Supplementary memorandum submitted by the Churches Conservation Trust

  Thank you for giving the Churches Conservation Trust the opportunity to appear before your Committee. I promised to write to you reflecting on the evidence that I heard during the day as it related to the CCT.

  With 45% of all Grade I buildings, the Church of England is the largest player in the stewardship of what is defined as the outstanding part of our built heritage. The Government supports all churches and not only Anglican ones in the following ways:

    —  VAT rebates on repairs to "Listed Places of Worship" which value at approximately £6 million a year.

    —  Grants from English Heritage of £28.3 million towards church repairs each year.

  In addition Government contributes to the CCT which is responsible for those redundant churches judged to be outstanding. Currently the Trust's total Grant in Aid totals £4.285 million, of which 70% is from taxpayers and 30% from the Church Commissioners. The CCT was established in 1969 following the widespread redundancy of parish churches many of whom were of outstanding historic value and architectural beauty. Currently the Trust has over 335 churches in its care.

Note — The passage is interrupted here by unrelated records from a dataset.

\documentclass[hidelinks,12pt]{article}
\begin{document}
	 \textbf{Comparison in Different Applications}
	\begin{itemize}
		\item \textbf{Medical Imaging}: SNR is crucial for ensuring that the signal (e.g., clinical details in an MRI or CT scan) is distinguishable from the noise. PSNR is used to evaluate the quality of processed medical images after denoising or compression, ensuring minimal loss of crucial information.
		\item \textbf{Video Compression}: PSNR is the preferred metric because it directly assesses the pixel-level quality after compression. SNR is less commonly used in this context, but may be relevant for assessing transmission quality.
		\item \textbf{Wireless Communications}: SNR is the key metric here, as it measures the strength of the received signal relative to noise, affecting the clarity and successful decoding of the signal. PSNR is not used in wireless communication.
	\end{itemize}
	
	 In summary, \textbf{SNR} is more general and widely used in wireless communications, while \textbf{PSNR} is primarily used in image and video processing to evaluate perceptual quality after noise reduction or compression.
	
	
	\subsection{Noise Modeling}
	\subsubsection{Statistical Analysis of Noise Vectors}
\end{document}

  From our State/Church budget we try to maintain this estate to a level worthy of the quality of the buildings, run an expanding educational programme and meet the growing targets for visitor numbers, which reached 1.2 million last year and are set to increase by 3% per year. We also have to repair and conserve three to four churches newly vested with us each year. Over the last two years we have spent £2.2 million on these new vestings. We do not now have the funds to repair and conserve to the level at which we once could. Nor can we carry out all the urgent repair work to our existing estate.

  For example, this year we have had to take two major repair projects out of our programme because of the disproportionate drain they would represent on our resources. They are:

    —  Milton Mausoleum, Nottinghamshire: £680,000 of repairs are needed to make this remote grade 1 church structurally sound and presentable to visitors. It is effectively being mothballed during 2006-09.

    —  Avon Dassett St John the Baptist, Warwickshire: the stonework on the tower of this imposing Victorian village church requires major work to the tune of £728,000. During 2006-09 we will be able to afford only holding repairs.

  We are actively seeking alternative sources of funds but even if we meet with unexpected success here we will not have a budget which enables us to carry out our functions to a standard that we were able to achieve even 10 years ago. Our central budget has been cut in real terms by 5% over a six-year period up to 2009.

  Some of the churches vested with us are in regeneration areas and we are anxious to play an active and imaginative role here. Our regeneration of St Paul's Bristol was in large part funded by the HLF but, even so, we needed to put over £1m of our own resources to finance this project. There are similar regeneration projects we wish to undertake at St James Toxteth and Holy Trinity Sunderland, to name but two examples, but we do not have the reserves to part finance a project on the Bristol scale.

  We would therefore ask the Select Committee to consider recommending that:

    1.  The DCMS ensures that the Trust has a specific additional £1 million regeneration budget to be used as a pump-priming fund for successive new community use projects and for this sum to be regularly topped up from the Department.

    2.  To fund so as to establish what we have called an "ambulance service" for historic church buildings. A multi-professional team would combine help with basic repairs such as cleaning gutters using specialist portable scaffolding, with hands-on assistance with fundraising, use-seeking and project management. Such an initiative will prevent ageing and sometimes dwindling congregations who can no longer carry out these basic tasks, giving up and pushing their churches towards the more expensive option of redundancy and vesting.

    3.  The CCT grant is increased and maintained in real terms with part of the grant indexed to the number of new churches vested in the Trust.

  These are small sums even in DCMS budget terms but they would amount to a significant contribution to maintaining those of Britain's redundant churches which are of outstanding merit, would encourage the Trust in its regeneration and community development programme while simultaneously maintaining the Trust's portfolio of buildings as active repositories of the country's history, faith and culture.